Adventure Electronics Inc (Aventure Électronique in Quebec) was a Canadian consumer electronics retailer with its old head office located in Anjou, Quebec.  Smaller stores, sized much like RadioShack, were called Aventure Boutique.  At that time, it was once Canada's third-largest consumer electronics retailer after RadioShack and Future Shop.

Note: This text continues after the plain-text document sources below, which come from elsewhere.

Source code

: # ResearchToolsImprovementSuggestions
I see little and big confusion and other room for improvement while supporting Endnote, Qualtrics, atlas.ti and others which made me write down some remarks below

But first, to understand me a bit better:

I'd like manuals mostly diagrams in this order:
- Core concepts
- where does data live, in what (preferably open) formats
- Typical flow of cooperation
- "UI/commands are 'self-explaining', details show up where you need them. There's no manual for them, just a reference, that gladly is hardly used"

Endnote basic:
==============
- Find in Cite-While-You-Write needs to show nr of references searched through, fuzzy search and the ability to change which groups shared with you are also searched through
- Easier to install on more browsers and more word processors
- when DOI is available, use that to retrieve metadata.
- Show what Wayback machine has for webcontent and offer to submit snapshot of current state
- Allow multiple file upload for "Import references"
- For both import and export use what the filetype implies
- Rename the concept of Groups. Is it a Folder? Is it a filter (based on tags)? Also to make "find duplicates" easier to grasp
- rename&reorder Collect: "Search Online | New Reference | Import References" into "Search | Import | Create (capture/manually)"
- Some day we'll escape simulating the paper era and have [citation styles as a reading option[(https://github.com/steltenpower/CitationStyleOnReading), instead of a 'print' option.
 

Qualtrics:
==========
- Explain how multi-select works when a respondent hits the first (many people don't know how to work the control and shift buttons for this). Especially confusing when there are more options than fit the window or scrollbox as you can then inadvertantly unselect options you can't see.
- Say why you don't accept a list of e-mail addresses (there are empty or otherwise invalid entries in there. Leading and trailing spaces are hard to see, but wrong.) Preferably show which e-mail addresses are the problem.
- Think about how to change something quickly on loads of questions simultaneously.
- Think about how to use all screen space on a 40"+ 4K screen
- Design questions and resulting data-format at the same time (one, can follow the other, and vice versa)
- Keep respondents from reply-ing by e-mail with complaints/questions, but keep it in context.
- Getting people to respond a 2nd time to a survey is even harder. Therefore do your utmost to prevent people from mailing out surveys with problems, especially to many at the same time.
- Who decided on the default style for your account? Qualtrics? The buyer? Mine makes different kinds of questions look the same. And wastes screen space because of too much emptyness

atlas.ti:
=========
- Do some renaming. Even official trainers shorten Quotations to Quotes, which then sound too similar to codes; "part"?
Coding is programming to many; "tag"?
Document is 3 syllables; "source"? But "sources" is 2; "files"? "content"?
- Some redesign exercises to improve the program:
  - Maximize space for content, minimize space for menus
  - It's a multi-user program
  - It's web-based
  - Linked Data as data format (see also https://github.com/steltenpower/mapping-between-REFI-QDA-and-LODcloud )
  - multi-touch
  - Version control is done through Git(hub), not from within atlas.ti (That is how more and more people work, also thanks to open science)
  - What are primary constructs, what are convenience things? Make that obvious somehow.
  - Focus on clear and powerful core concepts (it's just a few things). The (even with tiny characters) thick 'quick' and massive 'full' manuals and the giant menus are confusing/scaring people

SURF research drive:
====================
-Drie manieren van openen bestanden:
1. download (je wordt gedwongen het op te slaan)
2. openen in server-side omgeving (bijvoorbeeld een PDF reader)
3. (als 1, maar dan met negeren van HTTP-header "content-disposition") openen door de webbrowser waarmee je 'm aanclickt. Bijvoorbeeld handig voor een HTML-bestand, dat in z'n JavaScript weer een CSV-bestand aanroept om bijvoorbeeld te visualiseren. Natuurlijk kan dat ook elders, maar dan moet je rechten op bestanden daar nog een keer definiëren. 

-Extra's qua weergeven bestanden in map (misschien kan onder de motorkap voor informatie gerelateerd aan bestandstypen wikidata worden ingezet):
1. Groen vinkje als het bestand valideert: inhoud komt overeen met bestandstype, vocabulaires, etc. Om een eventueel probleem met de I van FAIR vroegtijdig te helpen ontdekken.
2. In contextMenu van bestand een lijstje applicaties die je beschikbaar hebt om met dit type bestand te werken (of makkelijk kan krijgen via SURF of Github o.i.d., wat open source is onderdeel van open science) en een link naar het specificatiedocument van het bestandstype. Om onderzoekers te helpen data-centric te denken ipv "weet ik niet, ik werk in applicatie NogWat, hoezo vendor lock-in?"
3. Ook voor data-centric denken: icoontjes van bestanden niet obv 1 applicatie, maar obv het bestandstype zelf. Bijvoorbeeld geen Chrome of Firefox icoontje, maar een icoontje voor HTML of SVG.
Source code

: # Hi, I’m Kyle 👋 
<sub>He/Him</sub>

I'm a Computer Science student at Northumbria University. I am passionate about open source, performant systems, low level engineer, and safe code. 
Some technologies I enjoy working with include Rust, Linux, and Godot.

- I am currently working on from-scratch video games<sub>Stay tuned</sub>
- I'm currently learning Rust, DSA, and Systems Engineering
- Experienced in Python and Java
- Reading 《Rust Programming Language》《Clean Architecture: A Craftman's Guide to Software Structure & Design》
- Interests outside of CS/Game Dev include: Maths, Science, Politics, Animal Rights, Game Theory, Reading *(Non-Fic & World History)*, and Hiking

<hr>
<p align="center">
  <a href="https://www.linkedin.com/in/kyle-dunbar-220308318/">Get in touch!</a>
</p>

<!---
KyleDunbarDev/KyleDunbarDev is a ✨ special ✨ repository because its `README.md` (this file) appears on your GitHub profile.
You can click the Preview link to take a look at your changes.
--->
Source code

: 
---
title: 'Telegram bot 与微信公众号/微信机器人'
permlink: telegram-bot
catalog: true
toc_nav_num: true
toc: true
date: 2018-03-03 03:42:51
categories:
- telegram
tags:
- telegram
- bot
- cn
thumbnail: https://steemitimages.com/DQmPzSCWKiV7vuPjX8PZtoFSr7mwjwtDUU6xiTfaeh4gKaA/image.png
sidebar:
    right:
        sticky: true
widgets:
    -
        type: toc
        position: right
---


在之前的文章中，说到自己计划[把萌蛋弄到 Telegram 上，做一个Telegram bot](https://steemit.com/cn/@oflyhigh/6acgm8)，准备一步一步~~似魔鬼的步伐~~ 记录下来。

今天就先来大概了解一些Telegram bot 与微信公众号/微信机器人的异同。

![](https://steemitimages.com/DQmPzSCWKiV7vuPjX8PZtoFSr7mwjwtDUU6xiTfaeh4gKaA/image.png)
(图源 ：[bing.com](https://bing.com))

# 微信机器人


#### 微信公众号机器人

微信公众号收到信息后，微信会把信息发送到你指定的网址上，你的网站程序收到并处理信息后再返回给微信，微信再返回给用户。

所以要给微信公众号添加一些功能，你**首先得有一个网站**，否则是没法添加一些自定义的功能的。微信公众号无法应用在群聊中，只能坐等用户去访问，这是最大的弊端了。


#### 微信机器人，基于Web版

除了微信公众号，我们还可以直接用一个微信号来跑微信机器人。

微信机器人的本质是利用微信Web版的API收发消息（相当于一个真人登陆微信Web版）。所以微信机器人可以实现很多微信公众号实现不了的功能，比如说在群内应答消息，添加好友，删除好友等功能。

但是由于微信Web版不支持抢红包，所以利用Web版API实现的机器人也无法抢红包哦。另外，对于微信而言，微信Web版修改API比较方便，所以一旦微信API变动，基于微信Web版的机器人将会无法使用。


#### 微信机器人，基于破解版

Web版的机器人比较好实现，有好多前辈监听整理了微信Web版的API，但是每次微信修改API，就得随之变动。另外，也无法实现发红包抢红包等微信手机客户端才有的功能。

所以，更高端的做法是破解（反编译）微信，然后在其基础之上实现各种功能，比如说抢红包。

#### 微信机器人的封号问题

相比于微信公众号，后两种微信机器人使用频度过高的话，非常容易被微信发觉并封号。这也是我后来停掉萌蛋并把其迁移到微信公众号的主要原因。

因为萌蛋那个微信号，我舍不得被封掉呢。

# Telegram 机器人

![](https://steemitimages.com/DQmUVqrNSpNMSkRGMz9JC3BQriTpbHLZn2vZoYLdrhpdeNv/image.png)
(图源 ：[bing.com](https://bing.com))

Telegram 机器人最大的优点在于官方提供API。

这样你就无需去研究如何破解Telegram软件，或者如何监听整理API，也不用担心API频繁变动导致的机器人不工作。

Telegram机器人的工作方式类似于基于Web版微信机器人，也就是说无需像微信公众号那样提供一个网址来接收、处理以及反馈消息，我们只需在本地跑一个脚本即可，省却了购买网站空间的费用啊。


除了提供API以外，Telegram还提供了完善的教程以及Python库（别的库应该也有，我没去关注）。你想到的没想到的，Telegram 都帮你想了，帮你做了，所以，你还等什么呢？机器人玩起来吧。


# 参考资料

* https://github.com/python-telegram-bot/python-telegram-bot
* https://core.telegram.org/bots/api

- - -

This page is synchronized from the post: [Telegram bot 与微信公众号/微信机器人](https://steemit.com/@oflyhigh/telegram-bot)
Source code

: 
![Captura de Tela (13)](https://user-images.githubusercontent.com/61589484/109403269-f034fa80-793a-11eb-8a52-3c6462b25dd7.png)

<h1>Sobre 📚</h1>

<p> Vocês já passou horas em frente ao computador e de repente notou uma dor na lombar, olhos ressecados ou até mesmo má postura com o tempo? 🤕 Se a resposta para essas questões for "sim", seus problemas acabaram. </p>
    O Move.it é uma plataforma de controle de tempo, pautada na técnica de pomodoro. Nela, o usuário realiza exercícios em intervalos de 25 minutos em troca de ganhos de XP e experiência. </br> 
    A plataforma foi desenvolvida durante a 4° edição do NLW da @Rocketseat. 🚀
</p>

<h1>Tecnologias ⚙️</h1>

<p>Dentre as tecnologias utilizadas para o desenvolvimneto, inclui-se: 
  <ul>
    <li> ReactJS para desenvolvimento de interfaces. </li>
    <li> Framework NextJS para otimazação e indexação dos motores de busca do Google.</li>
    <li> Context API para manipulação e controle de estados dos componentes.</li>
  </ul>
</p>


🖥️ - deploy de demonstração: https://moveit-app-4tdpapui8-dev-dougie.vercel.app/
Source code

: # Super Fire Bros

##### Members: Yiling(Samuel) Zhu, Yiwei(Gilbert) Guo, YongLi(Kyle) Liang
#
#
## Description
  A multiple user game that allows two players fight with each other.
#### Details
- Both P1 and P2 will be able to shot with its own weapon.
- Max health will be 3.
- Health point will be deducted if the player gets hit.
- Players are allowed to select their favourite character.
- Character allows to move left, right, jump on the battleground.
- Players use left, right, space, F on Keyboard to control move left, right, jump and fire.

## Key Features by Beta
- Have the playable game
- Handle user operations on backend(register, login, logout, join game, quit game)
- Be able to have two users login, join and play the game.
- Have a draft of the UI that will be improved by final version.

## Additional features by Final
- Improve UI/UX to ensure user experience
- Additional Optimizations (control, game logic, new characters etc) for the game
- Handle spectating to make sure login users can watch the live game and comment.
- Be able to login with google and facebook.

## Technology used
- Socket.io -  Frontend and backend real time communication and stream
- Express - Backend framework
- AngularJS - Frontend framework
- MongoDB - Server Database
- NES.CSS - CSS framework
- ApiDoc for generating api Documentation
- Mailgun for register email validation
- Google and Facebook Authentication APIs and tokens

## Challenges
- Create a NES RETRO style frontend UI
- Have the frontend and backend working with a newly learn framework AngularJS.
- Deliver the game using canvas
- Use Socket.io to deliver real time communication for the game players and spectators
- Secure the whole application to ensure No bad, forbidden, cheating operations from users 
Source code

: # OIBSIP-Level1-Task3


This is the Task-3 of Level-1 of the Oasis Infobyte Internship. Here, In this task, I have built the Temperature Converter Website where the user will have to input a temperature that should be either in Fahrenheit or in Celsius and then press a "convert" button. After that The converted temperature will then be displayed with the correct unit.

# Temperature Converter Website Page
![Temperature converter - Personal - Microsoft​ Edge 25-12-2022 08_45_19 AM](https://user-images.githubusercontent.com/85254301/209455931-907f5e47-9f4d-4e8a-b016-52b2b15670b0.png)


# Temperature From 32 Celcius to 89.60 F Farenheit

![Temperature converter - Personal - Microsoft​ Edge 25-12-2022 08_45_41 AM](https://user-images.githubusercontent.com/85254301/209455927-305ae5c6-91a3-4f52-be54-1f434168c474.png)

Founded in 1989 by Robert Fragman, it went bankrupt on November 16, 1998.  All Adventure Electronics' 143 stores were closed, and 1,271 jobs were lost within 85 stores in Québec and 58 in Ontario.  In an official statement, the leaders of this chain of distribution of electronic products stress that their decision was made inevitable following the loss of the financial support their principal creditors.  Scotiabank, by far the principal creditor guaranteed with a credit of almost CAD$36,000,000, had given an opinion of defect one week ago and half.  Adventure Electronics, not having been able to find the funds necessary to the re-establishment of its situation, the chain, which was committed in a plan of rectification since the beginning of 1998, had to resign itself to close its 143 stores.  This was blamed on rival Future Shop's expansion into Quebec in 1995.

With the demise of Adventure Electronics in 1998, this left Future Shop as its only big-box consumer electronics retailer until Best Buy acquired Future Shop in 2001, leading for Best Buy to open locations in Canada for 2002.